Information START

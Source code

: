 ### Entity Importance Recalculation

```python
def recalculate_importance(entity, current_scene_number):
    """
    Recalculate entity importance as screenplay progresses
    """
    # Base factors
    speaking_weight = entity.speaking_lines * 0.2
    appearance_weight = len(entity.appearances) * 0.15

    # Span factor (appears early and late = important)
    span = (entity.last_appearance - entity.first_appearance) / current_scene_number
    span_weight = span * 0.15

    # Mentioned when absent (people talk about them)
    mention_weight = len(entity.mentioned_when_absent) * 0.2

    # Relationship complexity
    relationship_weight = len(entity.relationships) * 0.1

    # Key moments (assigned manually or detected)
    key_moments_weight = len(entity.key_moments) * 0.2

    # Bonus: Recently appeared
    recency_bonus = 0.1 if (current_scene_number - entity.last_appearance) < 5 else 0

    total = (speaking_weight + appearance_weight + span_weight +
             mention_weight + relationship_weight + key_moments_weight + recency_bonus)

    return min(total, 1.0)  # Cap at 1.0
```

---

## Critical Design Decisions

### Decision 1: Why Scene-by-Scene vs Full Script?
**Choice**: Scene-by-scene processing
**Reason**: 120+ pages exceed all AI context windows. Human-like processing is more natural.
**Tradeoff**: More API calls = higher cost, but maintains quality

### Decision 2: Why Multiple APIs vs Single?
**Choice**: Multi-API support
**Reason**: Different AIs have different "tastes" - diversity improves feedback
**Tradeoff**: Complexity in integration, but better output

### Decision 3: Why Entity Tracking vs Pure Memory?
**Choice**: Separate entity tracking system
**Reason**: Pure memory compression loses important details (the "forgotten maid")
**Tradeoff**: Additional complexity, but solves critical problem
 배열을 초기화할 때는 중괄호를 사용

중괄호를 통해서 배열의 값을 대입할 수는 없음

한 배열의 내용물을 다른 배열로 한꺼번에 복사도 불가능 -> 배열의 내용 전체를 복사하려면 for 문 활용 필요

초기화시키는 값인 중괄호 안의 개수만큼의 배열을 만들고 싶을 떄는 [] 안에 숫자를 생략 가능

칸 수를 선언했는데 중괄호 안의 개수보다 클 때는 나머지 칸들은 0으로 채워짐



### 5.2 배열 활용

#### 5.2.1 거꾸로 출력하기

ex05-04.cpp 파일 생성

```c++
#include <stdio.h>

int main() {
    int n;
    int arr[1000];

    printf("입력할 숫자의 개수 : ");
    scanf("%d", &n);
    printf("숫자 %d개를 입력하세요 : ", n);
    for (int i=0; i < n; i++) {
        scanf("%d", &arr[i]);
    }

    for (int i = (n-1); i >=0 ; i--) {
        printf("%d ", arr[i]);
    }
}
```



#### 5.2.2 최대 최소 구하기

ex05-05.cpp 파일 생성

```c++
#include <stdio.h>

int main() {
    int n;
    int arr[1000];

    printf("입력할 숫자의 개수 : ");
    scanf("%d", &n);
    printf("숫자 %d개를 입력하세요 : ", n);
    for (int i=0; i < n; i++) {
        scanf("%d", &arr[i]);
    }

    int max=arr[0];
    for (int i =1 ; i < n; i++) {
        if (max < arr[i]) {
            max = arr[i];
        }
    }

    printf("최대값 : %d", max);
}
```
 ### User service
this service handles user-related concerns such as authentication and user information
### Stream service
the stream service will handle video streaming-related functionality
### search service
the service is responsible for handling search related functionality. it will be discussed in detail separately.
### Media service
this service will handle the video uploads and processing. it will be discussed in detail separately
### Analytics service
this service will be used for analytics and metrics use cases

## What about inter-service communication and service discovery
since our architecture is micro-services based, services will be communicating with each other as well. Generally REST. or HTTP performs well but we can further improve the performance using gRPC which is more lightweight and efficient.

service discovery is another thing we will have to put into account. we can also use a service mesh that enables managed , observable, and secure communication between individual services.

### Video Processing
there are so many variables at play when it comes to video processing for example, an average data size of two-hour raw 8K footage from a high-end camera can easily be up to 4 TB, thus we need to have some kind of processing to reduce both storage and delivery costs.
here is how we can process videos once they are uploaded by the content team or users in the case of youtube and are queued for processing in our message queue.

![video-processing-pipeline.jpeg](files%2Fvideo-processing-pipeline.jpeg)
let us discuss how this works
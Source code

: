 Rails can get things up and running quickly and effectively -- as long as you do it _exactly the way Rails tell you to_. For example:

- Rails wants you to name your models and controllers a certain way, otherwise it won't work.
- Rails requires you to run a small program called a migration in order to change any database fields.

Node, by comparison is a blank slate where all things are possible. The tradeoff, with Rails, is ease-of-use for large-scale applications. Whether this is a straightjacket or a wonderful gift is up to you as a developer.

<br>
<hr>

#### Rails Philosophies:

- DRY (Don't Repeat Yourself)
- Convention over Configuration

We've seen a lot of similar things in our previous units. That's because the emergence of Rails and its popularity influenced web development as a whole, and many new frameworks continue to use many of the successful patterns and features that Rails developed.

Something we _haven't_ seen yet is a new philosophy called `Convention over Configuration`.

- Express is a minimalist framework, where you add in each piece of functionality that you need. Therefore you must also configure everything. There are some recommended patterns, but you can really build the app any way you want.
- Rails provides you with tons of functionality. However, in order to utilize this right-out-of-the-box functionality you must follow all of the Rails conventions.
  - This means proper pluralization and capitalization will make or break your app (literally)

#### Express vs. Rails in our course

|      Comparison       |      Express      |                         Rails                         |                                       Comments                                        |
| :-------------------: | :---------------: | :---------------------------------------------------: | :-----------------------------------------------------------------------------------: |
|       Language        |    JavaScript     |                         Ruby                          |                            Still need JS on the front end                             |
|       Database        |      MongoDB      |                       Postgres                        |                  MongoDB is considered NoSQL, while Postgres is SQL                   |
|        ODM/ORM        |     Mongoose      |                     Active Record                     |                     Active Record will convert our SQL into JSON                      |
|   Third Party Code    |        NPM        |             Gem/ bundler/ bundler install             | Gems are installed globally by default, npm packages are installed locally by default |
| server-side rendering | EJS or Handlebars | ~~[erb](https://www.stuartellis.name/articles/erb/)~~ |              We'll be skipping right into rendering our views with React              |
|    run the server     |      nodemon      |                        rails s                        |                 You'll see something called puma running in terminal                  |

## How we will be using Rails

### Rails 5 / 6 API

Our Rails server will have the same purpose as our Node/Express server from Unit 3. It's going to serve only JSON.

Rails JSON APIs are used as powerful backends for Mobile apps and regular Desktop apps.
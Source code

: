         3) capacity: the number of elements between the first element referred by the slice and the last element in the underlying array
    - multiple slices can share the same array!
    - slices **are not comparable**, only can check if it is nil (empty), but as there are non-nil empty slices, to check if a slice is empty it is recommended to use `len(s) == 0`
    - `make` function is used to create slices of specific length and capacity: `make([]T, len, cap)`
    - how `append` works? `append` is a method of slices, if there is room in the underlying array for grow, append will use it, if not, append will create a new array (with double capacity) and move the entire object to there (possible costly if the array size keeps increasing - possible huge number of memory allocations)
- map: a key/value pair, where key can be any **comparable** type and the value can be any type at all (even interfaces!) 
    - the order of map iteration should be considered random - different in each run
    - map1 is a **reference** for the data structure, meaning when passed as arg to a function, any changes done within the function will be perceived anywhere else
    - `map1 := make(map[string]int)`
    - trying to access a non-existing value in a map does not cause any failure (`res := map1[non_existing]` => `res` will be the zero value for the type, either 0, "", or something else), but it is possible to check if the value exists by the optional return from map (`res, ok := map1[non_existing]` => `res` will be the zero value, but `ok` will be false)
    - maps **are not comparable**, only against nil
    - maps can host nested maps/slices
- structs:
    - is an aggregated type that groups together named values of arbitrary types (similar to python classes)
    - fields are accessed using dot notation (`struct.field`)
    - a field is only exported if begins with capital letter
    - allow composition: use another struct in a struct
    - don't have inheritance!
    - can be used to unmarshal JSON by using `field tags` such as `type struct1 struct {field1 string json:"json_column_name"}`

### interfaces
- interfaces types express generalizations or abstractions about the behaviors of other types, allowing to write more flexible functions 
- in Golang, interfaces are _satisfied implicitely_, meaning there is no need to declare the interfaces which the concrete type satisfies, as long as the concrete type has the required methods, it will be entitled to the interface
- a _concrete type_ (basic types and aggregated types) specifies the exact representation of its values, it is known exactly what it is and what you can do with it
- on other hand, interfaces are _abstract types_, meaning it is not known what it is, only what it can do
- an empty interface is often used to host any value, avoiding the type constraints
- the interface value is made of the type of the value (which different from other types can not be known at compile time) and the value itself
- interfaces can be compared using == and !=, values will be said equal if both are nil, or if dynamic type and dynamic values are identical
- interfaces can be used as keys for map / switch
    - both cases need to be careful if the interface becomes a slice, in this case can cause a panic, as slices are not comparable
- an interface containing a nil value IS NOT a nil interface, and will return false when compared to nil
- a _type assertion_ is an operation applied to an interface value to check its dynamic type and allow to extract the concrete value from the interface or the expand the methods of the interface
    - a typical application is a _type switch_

Information END

-- Work instruction --
Search the entries for "that" and copy each matching line.

-- Solution for this task --
service discovery is another thing we will have to put into account. we can also use a service mesh that enables managed , observable, and secure communication between individual services.
We've seen a lot of similar things in our previous units. That's because the emergence of Rails and its popularity influenced web development as a whole, and many new frameworks continue to use many of the successful patterns and features that Rails developed.
- Express is a minimalist framework, where you add in each piece of functionality that you need. Therefore you must also configure everything. There are some recommended patterns, but you can really build the app any way you want.
    - is an aggregated type that groups together named values of arbitrary types (similar to python classes)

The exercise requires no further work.